PROBLEM REQUIREMENTS: Should a line below contain the word "Node", report it.

=== AVAILABLE DATA ===

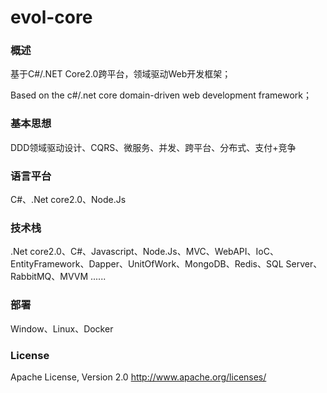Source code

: # evol-core

### 概述

基于C#/.NET Core2.0跨平台，领域驱动Web开发框架；

Based on the c#/.net core domain-driven web development framework；

### 基本思想

DDD领域驱动设计、CQRS、微服务、并发、跨平台、分布式、支付+竞争

### 语言平台

C#、.Net core2.0、Node.Js

### 技术栈

.Net core2.0、C#、Javascript、Node.Js、MVC、WebAPI、IoC、EntityFramework、Dapper、UnitOfWork、MongoDB、Redis、SQL Server、RabbitMQ、MVVM ......

### 部署

Window、Linux、Docker

### License

Apache License, Version 2.0 <http://www.apache.org/licenses/>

===

EXERCISE RESPONSE:
C#、.Net core2.0、Node.Js
.Net core2.0、C#、Javascript、Node.Js、MVC、WebAPI、IoC、EntityFramework、Dapper、UnitOfWork、MongoDB、Redis、SQL Server、RabbitMQ、MVVM ......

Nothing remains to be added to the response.